ORONO – A University of Maine business student and a recent engineering graduate have won a second major business plan competition and have been awarded a grant.

William Sulinski, a senior from Dedham majoring in economics, and Matthew Rodrigue, a 2004 engineering graduate from Wilton, received word recently that they have been approved for a $5,000 seed grant from the Portland-based Libra Future Fund.

The pair conceptually devised a new device to improve the efficiency of home heating oil delivery and have used at least two business plan competitions to hone their presentation and marketing skills.

This spring, they captured first place at the business plan competition held by the Center for Entrepreneurship at the school of business at the University of Southern Maine. The prize was $10,000 cash and $15,000 in legal consulting and other services to help them develop and market their new product.

They recently opened an office in the university’s Target Technology Center on Bennoch Road in Orono to formally move their device toward production and begin talking with potential investors. They have applied for a patent on the device and are discussing a prototype design plan with Enercon Technologies engineering firm in Gray, said Sulinski, whose family owns a local heating oil distribution business.

In December, the concept won first prize and a $5,000 cash award at the Canadian Imperial Bank of Commerce Business Plan Competition in Fredericton, New Brunswick.

In the South Portland business plan competition, more than 20 teams competed and five were chosen to present before three judges – a technical consultant, an investor and the manager of a major accounting firm.

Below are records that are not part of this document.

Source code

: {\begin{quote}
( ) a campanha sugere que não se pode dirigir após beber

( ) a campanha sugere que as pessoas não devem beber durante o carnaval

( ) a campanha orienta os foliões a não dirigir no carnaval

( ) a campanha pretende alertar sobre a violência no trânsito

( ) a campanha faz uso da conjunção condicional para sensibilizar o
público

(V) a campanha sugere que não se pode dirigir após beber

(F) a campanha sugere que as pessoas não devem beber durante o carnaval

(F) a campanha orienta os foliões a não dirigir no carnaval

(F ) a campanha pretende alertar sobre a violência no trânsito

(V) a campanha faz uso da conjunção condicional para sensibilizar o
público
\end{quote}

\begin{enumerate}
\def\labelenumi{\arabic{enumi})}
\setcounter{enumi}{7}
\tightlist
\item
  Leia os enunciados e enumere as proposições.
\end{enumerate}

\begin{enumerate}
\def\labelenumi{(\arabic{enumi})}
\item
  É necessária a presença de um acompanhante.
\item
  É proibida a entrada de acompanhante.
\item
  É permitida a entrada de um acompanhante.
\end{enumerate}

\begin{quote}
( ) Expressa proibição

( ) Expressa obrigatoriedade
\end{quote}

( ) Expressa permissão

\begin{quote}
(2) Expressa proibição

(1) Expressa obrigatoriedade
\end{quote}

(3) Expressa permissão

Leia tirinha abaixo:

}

The competition was open to students from USM, Southern Maine Community College, University of Maine at Farmington and UM.

The Libra Future Fund is a new program of the Libra Foundation created to “combat youth out-migration by supporting initiatives that increase the number of Maine-based professional opportunities,” according to the Libra Fund Web site.

Sulinski and Rodrigue hope to leverage the grant and prize money against a $10,000 seed grant from the Maine Technology Institute, which requires a 100-percent match.

As they move forward with their new company, Consumer Energy Research Corp., Sulinski said, “My ‘to-do list’ is just astronomical, but I think that’s what makes a successful entrepreneur.” He intends to devote the summer to marketing and production planning.

Rodrigue, currently an engineering consultant for Woodard & Curran engineers office in Dedham, Mass., and a member of the UM board of visitors, will begin an MBA program at Harvard Business School this fall, but will continue with Sulinski as an adviser.

“We’re very excited about it,” said Rodrigue.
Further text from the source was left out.